The question of whether lethal force is more likely, such as occurred in the shooting of Trayvon Martin, when there is a ‘stand your ground’ doctrine like Florida’s, is looked at in a WSJ report.
The ‘stand your ground’ laws create greater flexibility so far as the use of lethal force is concerned, as they remove a person’s ability or duty to retreat when outside the home and they add a presumption of self defence for those who are seen as having a reasonable fear of harm or of death.
They also provide immunity for those who kill someone from civil lawsuits.
For whatever reason, justifiable homicides almost doubled in the decade until 20120 and there has been a sharp increase in those incidents of justifiable homicide that occurred since 2005 when Florida along with 16 other states passed the laws.

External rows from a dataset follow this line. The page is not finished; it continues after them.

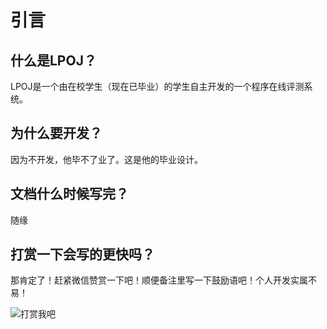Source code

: # 引言

## 什么是LPOJ？

LPOJ是一个由在校学生（现在已毕业）的学生自主开发的一个程序在线评测系统。

## 为什么要开发？

因为不开发，他毕不了业了。这是他的毕业设计。

## 文档什么时候写完？

随缘

## 打赏一下会写的更快吗？

那肯定了！赶紧微信赞赏一下吧！顺便备注里写一下鼓励语吧！个人开发实属不易！

![打赏我吧](/img/donate.jpg)
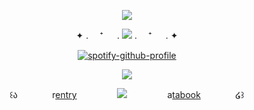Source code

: 
<div id="header" align="center">

<div id="header" align="center">

![](https://komarev.com/ghpvc/?username=Ioonatic&label=⠀⠀⠀♡⠀⠀⠀&style=plastic&color=D5CBFA)

✦ . 　⁺ 　 .  <img src="https://files.catbox.moe/6d0zcn.gif">  . 　⁺ 　 . ✦

  
 [![spotify-github-profile](https://spotify-github-profile.kittinanx.com/api/view?uid=31titnsabuuzqvisjvzneqdutyra&cover_image=true&theme=natemoo-re&show_offline=false&background_color=121212&interchange=false&bar_color=D5CBFA&bar_color_cover=false)](https://github.com/kittinan/spotify-github-profile) 

  <img src="https://files.catbox.moe/1hkrpi.gif">

 
<div id="header" align="center">

꒰ა  ㅤㅤㅤㅤr[entry](https://rentry.co/kim-min-jeong)ㅤㅤㅤㅤㅤ<img src="https://files.catbox.moe/rj8zvp.gif">ㅤㅤㅤㅤㅤa[tabook](https://loonatic.atabook.org) ㅤㅤㅤㅤ໒꒱
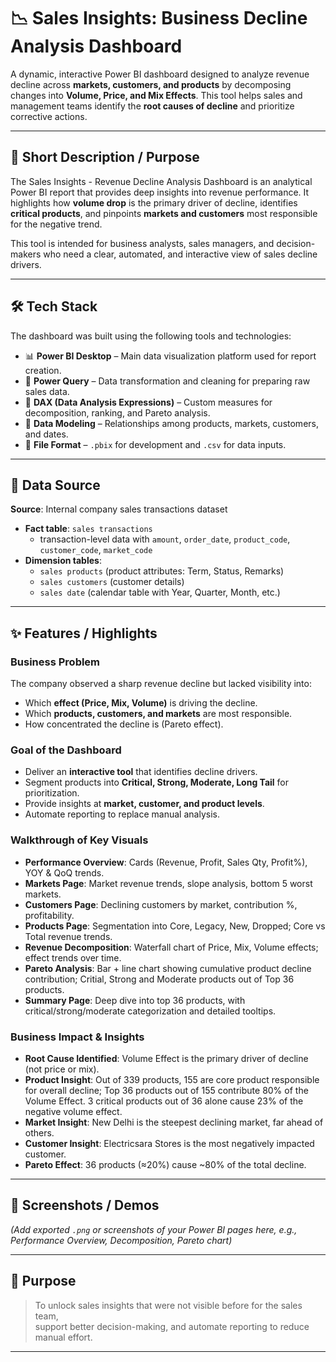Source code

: # 📉 Sales Insights: Business Decline Analysis Dashboard  

A dynamic, interactive Power BI dashboard designed to analyze revenue decline across **markets, customers, and products** by decomposing changes into **Volume, Price, and Mix Effects**. This tool helps sales and management teams identify the **root causes of decline** and prioritize corrective actions.

---

## 🎯 Short Description / Purpose
The Sales Insights - Revenue Decline Analysis Dashboard is an analytical Power BI report that provides deep insights into revenue performance. It highlights how **volume drop** is the primary driver of decline, identifies **critical products**, and pinpoints **markets and customers** most responsible for the negative trend.  

This tool is intended for business analysts, sales managers, and decision-makers who need a clear, automated, and interactive view of sales decline drivers.

---

## 🛠 Tech Stack
The dashboard was built using the following tools and technologies:

- 📊 **Power BI Desktop** – Main data visualization platform used for report creation.  
- 📂 **Power Query** – Data transformation and cleaning for preparing raw sales data.  
- 🧠 **DAX (Data Analysis Expressions)** – Custom measures for decomposition, ranking, and Pareto analysis.  
- 📝 **Data Modeling** – Relationships among products, markets, customers, and dates.  
- 📁 **File Format** – `.pbix` for development and `.csv` for data inputs.

---

## 📂 Data Source
**Source**: Internal company sales transactions dataset  

- **Fact table**: `sales transactions`  
  - transaction-level data with `amount`, `order_date`, `product_code`, `customer_code`, `market_code`  
- **Dimension tables**:  
  - `sales products` (product attributes: Term, Status, Remarks)  
  - `sales customers` (customer details)  
  - `sales date` (calendar table with Year, Quarter, Month, etc.)  

---

## ✨ Features / Highlights

### Business Problem
The company observed a sharp revenue decline but lacked visibility into:
- Which **effect (Price, Mix, Volume)** is driving the decline.  
- Which **products, customers, and markets** are most responsible.  
- How concentrated the decline is (Pareto effect).  

### Goal of the Dashboard
- Deliver an **interactive tool** that identifies decline drivers.  
- Segment products into **Critical, Strong, Moderate, Long Tail** for prioritization.  
- Provide insights at **market, customer, and product levels**.  
- Automate reporting to replace manual analysis.  

### Walkthrough of Key Visuals
- **Performance Overview**: Cards (Revenue, Profit, Sales Qty, Profit%), YOY & QoQ trends.  
- **Markets Page**: Market revenue trends, slope analysis, bottom 5 worst markets.  
- **Customers Page**: Declining customers by market, contribution %, profitability.  
- **Products Page**: Segmentation into Core, Legacy, New, Dropped; Core vs Total revenue trends.  
- **Revenue Decomposition**: Waterfall chart of Price, Mix, Volume effects; effect trends over time.  
- **Pareto Analysis**: Bar + line chart showing cumulative product decline contribution; Critial, Strong and Moderate products out of Top 36 products.  
- **Summary Page**: Deep dive into top 36 products, with critical/strong/moderate categorization and detailed tooltips.  

### Business Impact & Insights
- **Root Cause Identified**: Volume Effect is the primary driver of decline (not price or mix).  
- **Product Insight**: Out of 339 products, 155 are core product responsible for overall decline; Top 36 products out of 155 contribute 80% of the Volume Effect. 3 critical products out of 36 alone cause 23% of the negative volume effect.  
- **Market Insight**: New Delhi is the steepest declining market, far ahead of others.  
- **Customer Insight**: Electricsara Stores is the most negatively impacted customer.  
- **Pareto Effect**: 36 products (≈20%) cause ~80% of the total decline.  

---

## 📸 Screenshots / Demos
*(Add exported `.png` or screenshots of your Power BI pages here, e.g., Performance Overview, Decomposition, Pareto chart)*

---

## 🚀 Purpose
> To unlock sales insights that were not visible before for the sales team,  
> support better decision-making, and automate reporting to reduce manual effort.

---
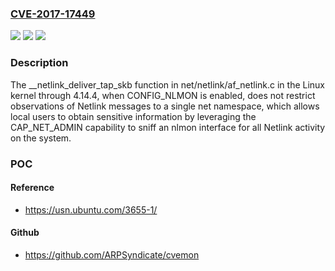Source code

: ### [CVE-2017-17449](https://cve.mitre.org/cgi-bin/cvename.cgi?name=CVE-2017-17449)
![](https://img.shields.io/static/v1?label=Product&message=n%2Fa&color=blue)
![](https://img.shields.io/static/v1?label=Version&message=n%2Fa&color=blue)
![](https://img.shields.io/static/v1?label=Vulnerability&message=n%2Fa&color=brighgreen)

### Description

The __netlink_deliver_tap_skb function in net/netlink/af_netlink.c in the Linux kernel through 4.14.4, when CONFIG_NLMON is enabled, does not restrict observations of Netlink messages to a single net namespace, which allows local users to obtain sensitive information by leveraging the CAP_NET_ADMIN capability to sniff an nlmon interface for all Netlink activity on the system.

### POC

#### Reference
- https://usn.ubuntu.com/3655-1/

#### Github
- https://github.com/ARPSyndicate/cvemon

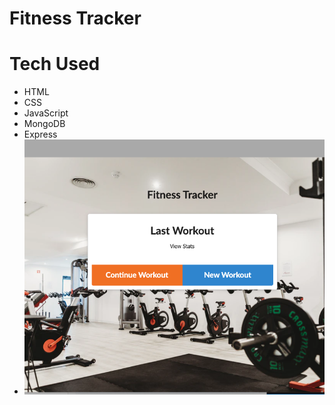 # Fitness Tracker

# Tech Used
- HTML
- CSS
- JavaScript
- MongoDB
- Express
- ![](screenshot-1.png)
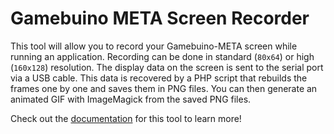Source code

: # Gamebuino META Screen Recorder

This tool will allow you to record your Gamebuino-META screen while running an application. Recording can be done in standard (`80x64`) or high (`160x128`) resolution. The display data on the screen is sent to the serial port via a USB cable. This data is recovered by a PHP script that rebuilds the frames one by one and saves them in PNG files. You can then generate an animated GIF with ImageMagick from the saved PNG files.

Check out the [documentation](http://iw4rr10r.github.io/gb-meta-screen-recorder) for this tool to learn more!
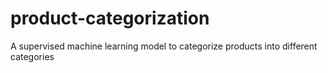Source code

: # product-categorization
A supervised machine learning model to categorize products into different categories
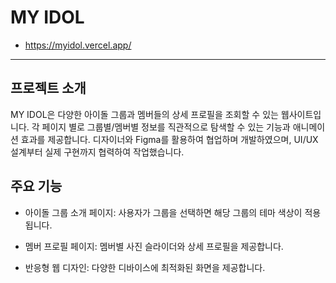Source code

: # MY IDOL

- <https://myidol.vercel.app/>

---

## 프로젝트 소개

MY IDOL은 다양한 아이돌 그룹과 멤버들의 상세 프로필을 조회할 수 있는 웹사이트입니다. 각 페이지 별로 그룹별/멤버별 정보를 직관적으로 탐색할 수 있는 기능과 애니메이션 효과를 제공합니다.
디자이너와 Figma를 활용하여 협업하며 개발하였으며, UI/UX 설계부터 실제 구현까지 협력하여 작업했습니다.

## 주요 기능

- 아이돌 그룹 소개 페이지: 사용자가 그룹을 선택하면 해당 그룹의 테마 색상이 적용됩니다.

- 멤버 프로필 페이지: 멤버별 사진 슬라이더와 상세 프로필을 제공합니다.

- 반응형 웹 디자인: 다양한 디바이스에 최적화된 화면을 제공합니다.
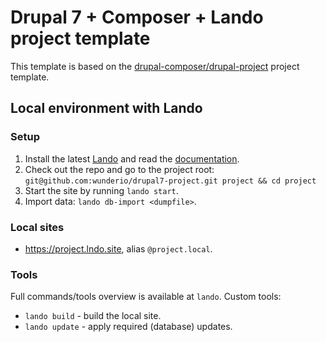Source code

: # Drupal 7 + Composer + Lando project template

This template is based on the [drupal-composer/drupal-project](https://github.com/drupal-composer/drupal-project/tree/7.x) project template.

## Local environment with Lando

### Setup

1. Install the latest [Lando](https://docs.lando.dev/basics/installation.html) and read the [documentation](https://docs.lando.dev/).
2. Check out the repo and go to the project root: `git@github.com:wunderio/drupal7-project.git project && cd project`
3. Start the site by running `lando start`.
4. Import data: `lando db-import <dumpfile>`.

### Local sites

- <https://project.lndo.site>, alias `@project.local`.

### Tools

Full commands/tools overview is available at `lando`. Custom tools:

- `lando build` - build the local site.
- `lando update` - apply required (database) updates.
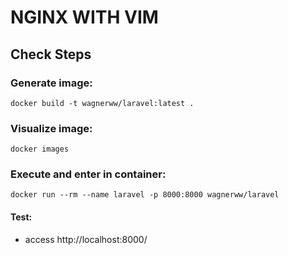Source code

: # NGINX WITH VIM

## Check Steps

### Generate image:
    docker build -t wagnerww/laravel:latest .

### Visualize image:
    docker images

### Execute and enter in container:
    docker run --rm --name laravel -p 8000:8000 wagnerww/laravel

#### Test:
- access
        http://localhost:8000/

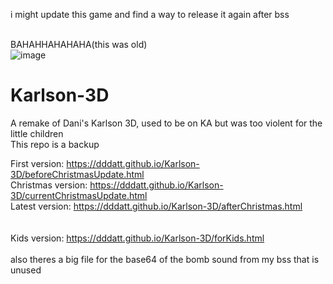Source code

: i might update this game and find a way to release it again after bss


<br>BAHAHHAHAHAHA(this was old)<br>
![image](https://user-images.githubusercontent.com/115298848/213750094-fdaef4a8-0101-4106-93ad-a24724c2ed4e.png)


# Karlson-3D
A remake of Dani's Karlson 3D, used to be on KA but was too violent for the little children<br>
This repo is a backup

First version: https://dddatt.github.io/Karlson-3D/beforeChristmasUpdate.html
<br>Christmas version: https://dddatt.github.io/Karlson-3D/currentChristmasUpdate.html
<br>Latest version: https://dddatt.github.io/Karlson-3D/afterChristmas.html
<br><br>
<br>Kids version: https://dddatt.github.io/Karlson-3D/forKids.html
<br><br>
also theres a big file for the base64 of the bomb sound from my bss that is unused
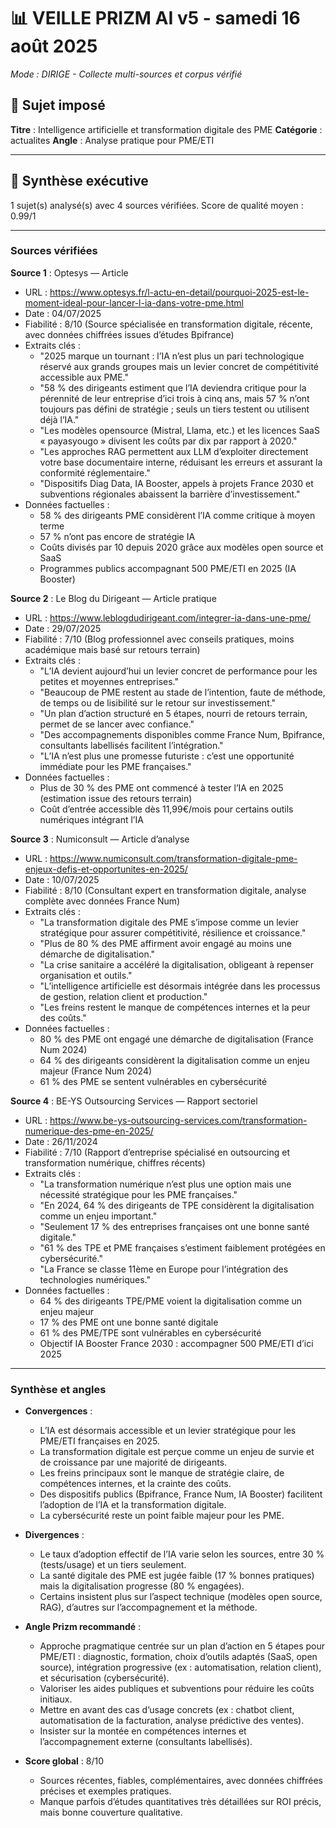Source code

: # 📊 VEILLE PRIZM AI v5 - samedi 16 août 2025

*Mode : DIRIGE - Collecte multi-sources et corpus vérifié*

## 🎯 Sujet imposé
**Titre** : Intelligence artificielle et transformation digitale des PME
**Catégorie** : actualites
**Angle** : Analyse pratique pour PME/ETI

---

## 🎯 Synthèse exécutive

1 sujet(s) analysé(s) avec 4 sources vérifiées.
Score de qualité moyen : 0.99/1

---

### Sources vérifiées

**Source 1** : Optesys — Article  
- URL : https://www.optesys.fr/l-actu-en-detail/pourquoi-2025-est-le-moment-ideal-pour-lancer-l-ia-dans-votre-pme.html  
- Date : 04/07/2025  
- Fiabilité : 8/10 (Source spécialisée en transformation digitale, récente, avec données chiffrées issues d’études Bpifrance)  
- Extraits clés :  
  * "2025 marque un tournant : l’IA n’est plus un pari technologique réservé aux grands groupes mais un levier concret de compétitivité accessible aux PME."  
  * "58 % des dirigeants estiment que l’IA deviendra critique pour la pérennité de leur entreprise d’ici trois à cinq ans, mais 57 % n’ont toujours pas défini de stratégie ; seuls un tiers testent ou utilisent déjà l’IA."  
  * "Les modèles opensource (Mistral, Llama, etc.) et les licences SaaS « payasyougo » divisent les coûts par dix par rapport à 2020."  
  * "Les approches RAG permettent aux LLM d’exploiter directement votre base documentaire interne, réduisant les erreurs et assurant la conformité réglementaire."  
  * "Dispositifs Diag Data, IA Booster, appels à projets France 2030 et subventions régionales abaissent la barrière d’investissement."  
- Données factuelles :  
  * 58 % des dirigeants PME considèrent l’IA comme critique à moyen terme  
  * 57 % n’ont pas encore de stratégie IA  
  * Coûts divisés par 10 depuis 2020 grâce aux modèles open source et SaaS  
  * Programmes publics accompagnant 500 PME/ETI en 2025 (IA Booster)  

**Source 2** : Le Blog du Dirigeant — Article pratique  
- URL : https://www.leblogdudirigeant.com/integrer-ia-dans-une-pme/  
- Date : 29/07/2025  
- Fiabilité : 7/10 (Blog professionnel avec conseils pratiques, moins académique mais basé sur retours terrain)  
- Extraits clés :  
  * "L’IA devient aujourd’hui un levier concret de performance pour les petites et moyennes entreprises."  
  * "Beaucoup de PME restent au stade de l’intention, faute de méthode, de temps ou de lisibilité sur le retour sur investissement."  
  * "Un plan d’action structuré en 5 étapes, nourri de retours terrain, permet de se lancer avec confiance."  
  * "Des accompagnements disponibles comme France Num, Bpifrance, consultants labellisés facilitent l’intégration."  
  * "L’IA n’est plus une promesse futuriste : c’est une opportunité immédiate pour les PME françaises."  
- Données factuelles :  
  * Plus de 30 % des PME ont commencé à tester l’IA en 2025 (estimation issue des retours terrain)  
  * Coût d’entrée accessible dès 11,99€/mois pour certains outils numériques intégrant l’IA  

**Source 3** : Numiconsult — Article d’analyse  
- URL : https://www.numiconsult.com/transformation-digitale-pme-enjeux-defis-et-opportunites-en-2025/  
- Date : 10/07/2025  
- Fiabilité : 8/10 (Consultant expert en transformation digitale, analyse complète avec données France Num)  
- Extraits clés :  
  * "La transformation digitale des PME s’impose comme un levier stratégique pour assurer compétitivité, résilience et croissance."  
  * "Plus de 80 % des PME affirment avoir engagé au moins une démarche de digitalisation."  
  * "La crise sanitaire a accéléré la digitalisation, obligeant à repenser organisation et outils."  
  * "L’intelligence artificielle est désormais intégrée dans les processus de gestion, relation client et production."  
  * "Les freins restent le manque de compétences internes et la peur des coûts."  
- Données factuelles :  
  * 80 % des PME ont engagé une démarche de digitalisation (France Num 2024)  
  * 64 % des dirigeants considèrent la digitalisation comme un enjeu majeur (France Num 2024)  
  * 61 % des PME se sentent vulnérables en cybersécurité  

**Source 4** : BE-YS Outsourcing Services — Rapport sectoriel  
- URL : https://www.be-ys-outsourcing-services.com/transformation-numerique-des-pme-en-2025/  
- Date : 26/11/2024  
- Fiabilité : 7/10 (Rapport d’entreprise spécialisé en outsourcing et transformation numérique, chiffres récents)  
- Extraits clés :  
  * "La transformation numérique n’est plus une option mais une nécessité stratégique pour les PME françaises."  
  * "En 2024, 64 % des dirigeants de TPE considèrent la digitalisation comme un enjeu important."  
  * "Seulement 17 % des entreprises françaises ont une bonne santé digitale."  
  * "61 % des TPE et PME françaises s’estiment faiblement protégées en cybersécurité."  
  * "La France se classe 11ème en Europe pour l’intégration des technologies numériques."  
- Données factuelles :  
  * 64 % des dirigeants TPE/PME voient la digitalisation comme un enjeu majeur  
  * 17 % des PME ont une bonne santé digitale  
  * 61 % des PME/TPE sont vulnérables en cybersécurité  
  * Objectif IA Booster France 2030 : accompagner 500 PME/ETI d’ici 2025  

---

### Synthèse et angles

- **Convergences** :  
  * L’IA est désormais accessible et un levier stratégique pour les PME/ETI françaises en 2025.  
  * La transformation digitale est perçue comme un enjeu de survie et de croissance par une majorité de dirigeants.  
  * Les freins principaux sont le manque de stratégie claire, de compétences internes, et la crainte des coûts.  
  * Des dispositifs publics (Bpifrance, France Num, IA Booster) facilitent l’adoption de l’IA et la transformation digitale.  
  * La cybersécurité reste un point faible majeur pour les PME.  

- **Divergences** :  
  * Le taux d’adoption effectif de l’IA varie selon les sources, entre 30 % (tests/usage) et un tiers seulement.  
  * La santé digitale des PME est jugée faible (17 % bonnes pratiques) mais la digitalisation progresse (80 % engagées).  
  * Certains insistent plus sur l’aspect technique (modèles open source, RAG), d’autres sur l’accompagnement et la méthode.  

- **Angle Prizm recommandé** :  
  * Approche pragmatique centrée sur un plan d’action en 5 étapes pour PME/ETI : diagnostic, formation, choix d’outils adaptés (SaaS, open source), intégration progressive (ex : automatisation, relation client), et sécurisation (cybersécurité).  
  * Valoriser les aides publiques et subventions pour réduire les coûts initiaux.  
  * Mettre en avant des cas d’usage concrets (ex : chatbot client, automatisation de la facturation, analyse prédictive des ventes).  
  * Insister sur la montée en compétences internes et l’accompagnement externe (consultants labellisés).  

- **Score global** : 8/10  
  * Sources récentes, fiables, complémentaires, avec données chiffrées précises et exemples pratiques.  
  * Manque parfois d’études quantitatives très détaillées sur ROI précis, mais bonne couverture qualitative.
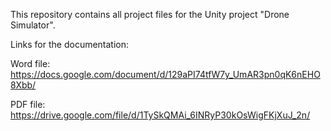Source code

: This repository contains all project files for the Unity project "Drone Simulator".

Links for the documentation:

Word file: https://docs.google.com/document/d/129aPI74tfW7y_UmAR3pn0qK6nEHO8Xbb/

PDF file: https://drive.google.com/file/d/1TySkQMAi_6INRyP30kOsWigFKjXuJ_2n/

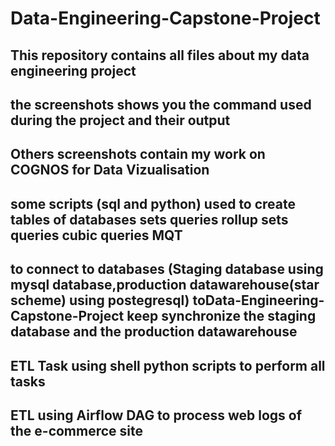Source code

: # Data-Engineering-Capstone-Project

## This repository contains all files about my data engineering project
## the screenshots shows you the command used during the project and their output
## Others screenshots contain my work on COGNOS for Data Vizualisation
## some scripts (sql and python) used to create tables of databases sets queries rollup sets queries cubic queries MQT  
## to connect to databases (Staging database using mysql database,production datawarehouse(star scheme) using postegresql) toData-Engineering-Capstone-Project keep synchronize the staging database and the production datawarehouse 
## ETL Task using shell python scripts to perform all tasks
## ETL using Airflow DAG to process web logs of the e-commerce site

While the overall homicide rates in those states stayed relatively flat, the average number of justifiable cases per year increased by more than 50% in the decade’s latter half.
In a new study, an economics professor and a PhD student at Texas A&M University take a broader look at the laws’ effect. The authors, Professor Mark Hoekstra and Cheng Cheng, use state-level crime data from 2000 to 2009 to determine whether the laws deter crime.
The answer, they conclude, is no. In fact, the evidence suggests the laws have led to an increase in homicides.
From the study:
Results indicate that the prospect of facing additional self-defense does not deter crime. Specifically, we find no evidence of deterrence effects on burglary, robbery, or aggravated assault. Moreover, our estimates are sufficiently precise as to rule out meaningful deterrence effects.
In contrast, we find significant evidence that the laws increase homicides. Suggestive but inconclusive evidence indicates that castle doctrine laws increase the narrowly defined category of justifiable homicides by private citizens by 17 to 50 percent, which translates into as many as 50 additional justifiable homicides per year nationally due to castle doctrine. More significantly, we find the laws increase murder and manslaughter by a statistically significant 7 to 9 percent, which translates into an additional 500 to 700 homicides per year nationally across the states that adopted castle doctrine.
Thus, by lowering the expected costs associated with using lethal force, castle doctrine laws induce more of it. This increase in homicides could be due either to the increased use of lethal force in self-defense situations, or to the escalation of violence in otherwise non-lethal conflicts. We suspect that self-defense situations are unlikely to explain all of the increase, as we also find that murder alone is increased by a statistically significant 6 to 11 percent.
It is clear that the homicide rate increases could be driven by people wishing to protect themselves, but they could also occur because of the new doctrine which may not have ended in serious injury for anyone.